-- DESCRIPTION OF THE TASK --
Look through the listing underneath for "application", and copy every line that has it.

___ DATA PROVIDED ___

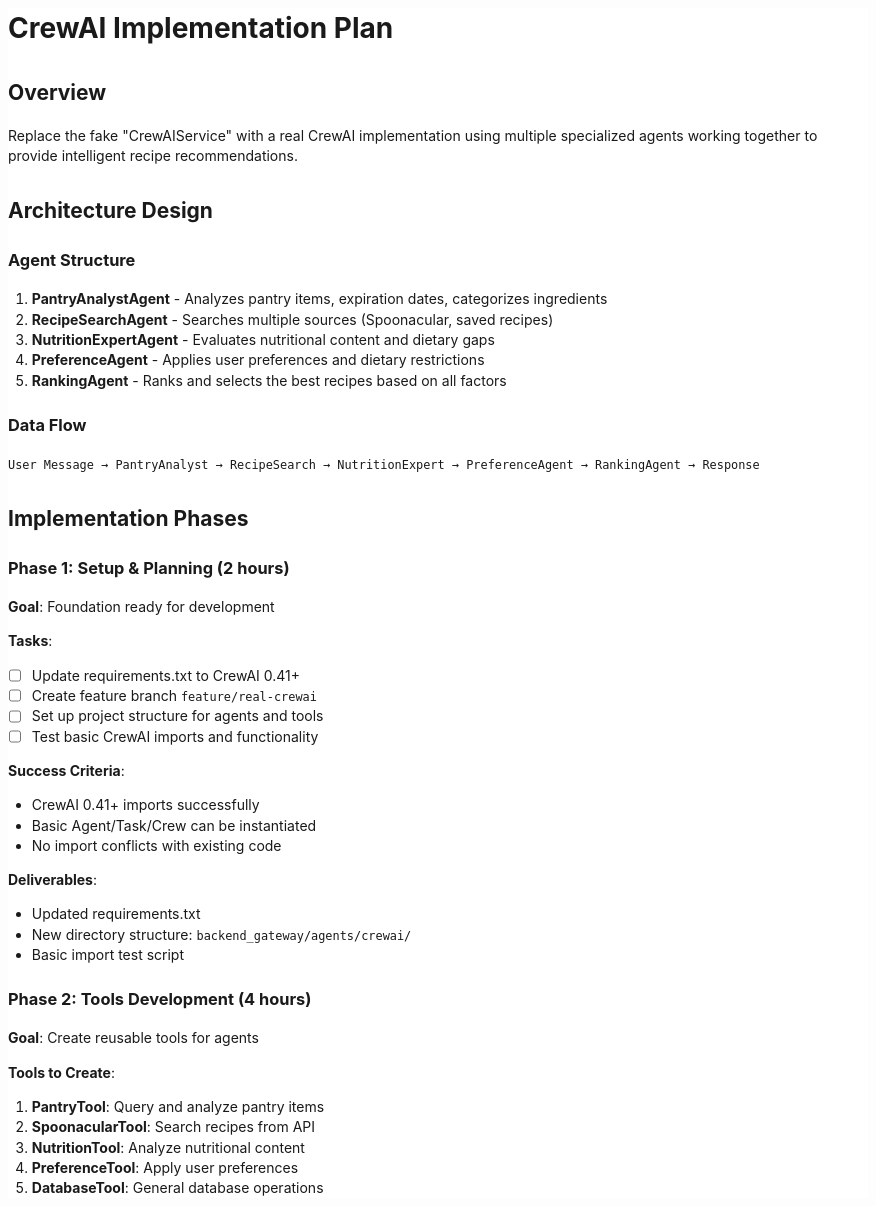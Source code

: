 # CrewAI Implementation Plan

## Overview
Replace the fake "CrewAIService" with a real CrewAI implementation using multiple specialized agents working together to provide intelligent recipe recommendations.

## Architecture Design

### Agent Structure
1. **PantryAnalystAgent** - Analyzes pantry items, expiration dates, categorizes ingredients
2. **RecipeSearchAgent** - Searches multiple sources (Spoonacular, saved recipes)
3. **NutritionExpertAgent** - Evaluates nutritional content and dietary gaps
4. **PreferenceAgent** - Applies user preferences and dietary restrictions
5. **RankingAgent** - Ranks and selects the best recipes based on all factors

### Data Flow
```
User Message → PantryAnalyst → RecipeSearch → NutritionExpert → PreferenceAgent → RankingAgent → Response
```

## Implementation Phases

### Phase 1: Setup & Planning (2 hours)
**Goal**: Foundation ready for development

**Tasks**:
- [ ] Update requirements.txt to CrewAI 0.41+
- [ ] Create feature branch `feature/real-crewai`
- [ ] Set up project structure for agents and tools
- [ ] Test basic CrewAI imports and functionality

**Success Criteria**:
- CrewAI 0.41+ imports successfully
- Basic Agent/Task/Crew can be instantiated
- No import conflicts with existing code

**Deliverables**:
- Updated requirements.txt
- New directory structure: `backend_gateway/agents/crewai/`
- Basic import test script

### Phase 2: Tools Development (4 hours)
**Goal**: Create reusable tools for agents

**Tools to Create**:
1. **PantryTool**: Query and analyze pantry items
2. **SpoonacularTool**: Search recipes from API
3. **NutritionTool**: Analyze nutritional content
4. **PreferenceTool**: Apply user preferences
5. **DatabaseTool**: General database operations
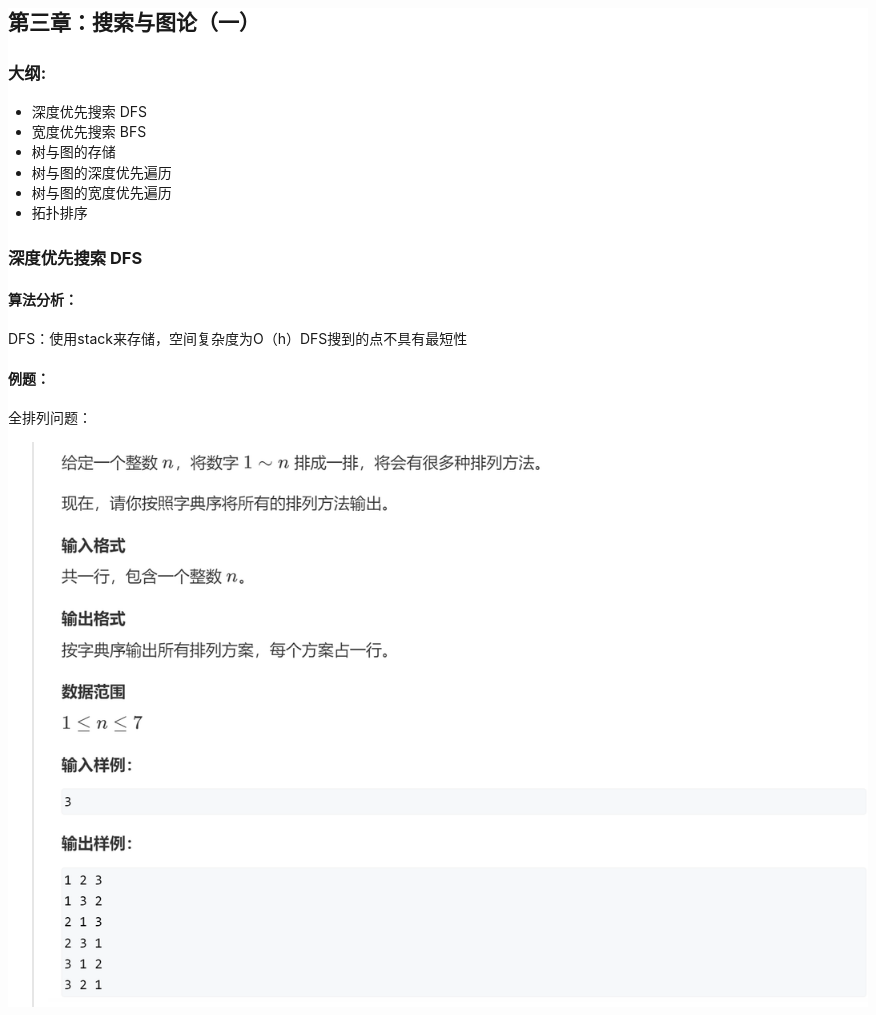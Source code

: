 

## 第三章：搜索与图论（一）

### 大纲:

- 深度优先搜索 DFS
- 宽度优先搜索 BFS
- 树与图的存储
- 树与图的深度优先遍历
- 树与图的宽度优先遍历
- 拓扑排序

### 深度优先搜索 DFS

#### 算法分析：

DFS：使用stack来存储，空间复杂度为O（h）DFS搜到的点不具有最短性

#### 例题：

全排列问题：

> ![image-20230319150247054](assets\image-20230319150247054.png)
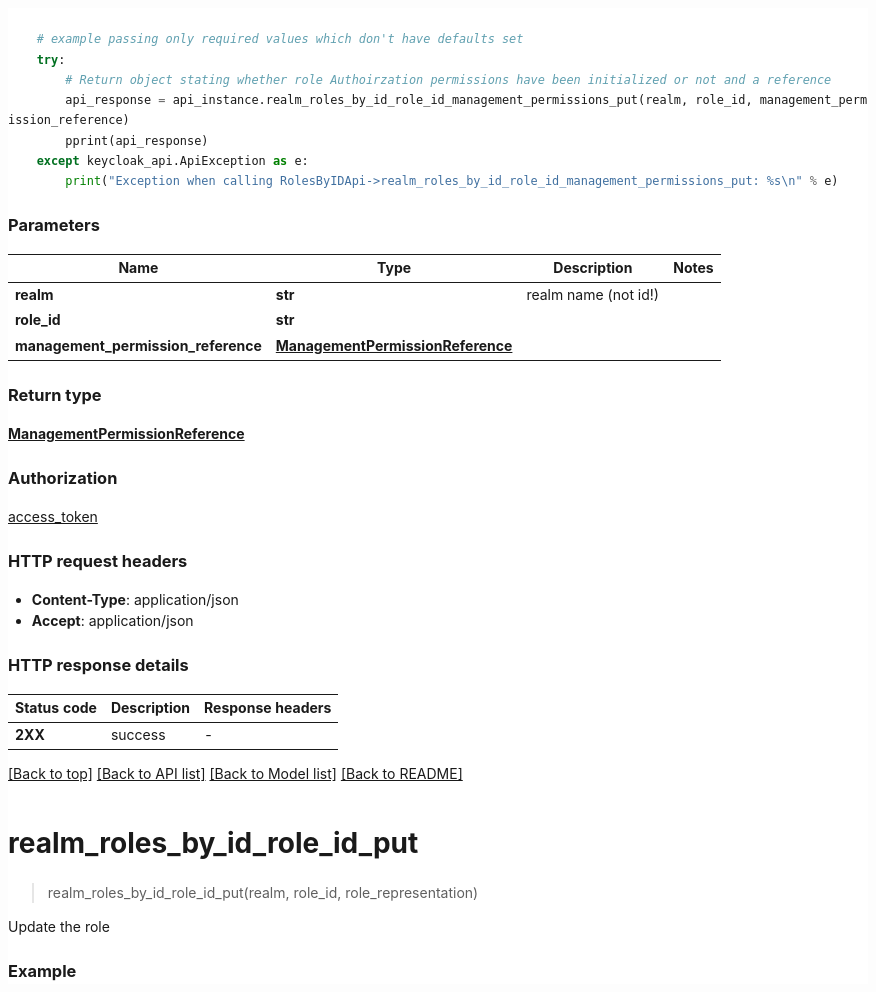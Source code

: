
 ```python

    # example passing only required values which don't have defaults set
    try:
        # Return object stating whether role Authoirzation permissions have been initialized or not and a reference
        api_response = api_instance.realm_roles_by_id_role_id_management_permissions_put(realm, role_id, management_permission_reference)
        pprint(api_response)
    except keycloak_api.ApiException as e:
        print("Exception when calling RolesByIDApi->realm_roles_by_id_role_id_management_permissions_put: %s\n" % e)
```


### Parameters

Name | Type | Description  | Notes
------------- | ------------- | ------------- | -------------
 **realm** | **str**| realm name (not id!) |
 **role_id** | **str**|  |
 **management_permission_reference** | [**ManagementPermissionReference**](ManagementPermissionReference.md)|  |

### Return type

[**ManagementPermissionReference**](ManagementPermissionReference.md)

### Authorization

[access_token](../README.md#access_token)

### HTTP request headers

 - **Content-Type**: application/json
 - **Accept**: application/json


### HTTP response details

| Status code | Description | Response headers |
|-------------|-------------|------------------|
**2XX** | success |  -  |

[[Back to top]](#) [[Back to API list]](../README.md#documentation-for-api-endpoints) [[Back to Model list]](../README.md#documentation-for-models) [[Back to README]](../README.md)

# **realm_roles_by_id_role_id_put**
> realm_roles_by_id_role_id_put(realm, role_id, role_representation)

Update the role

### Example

___

-- TASK RESPONSE --
 - **Content-Type**: application/json
 - **Accept**: application/json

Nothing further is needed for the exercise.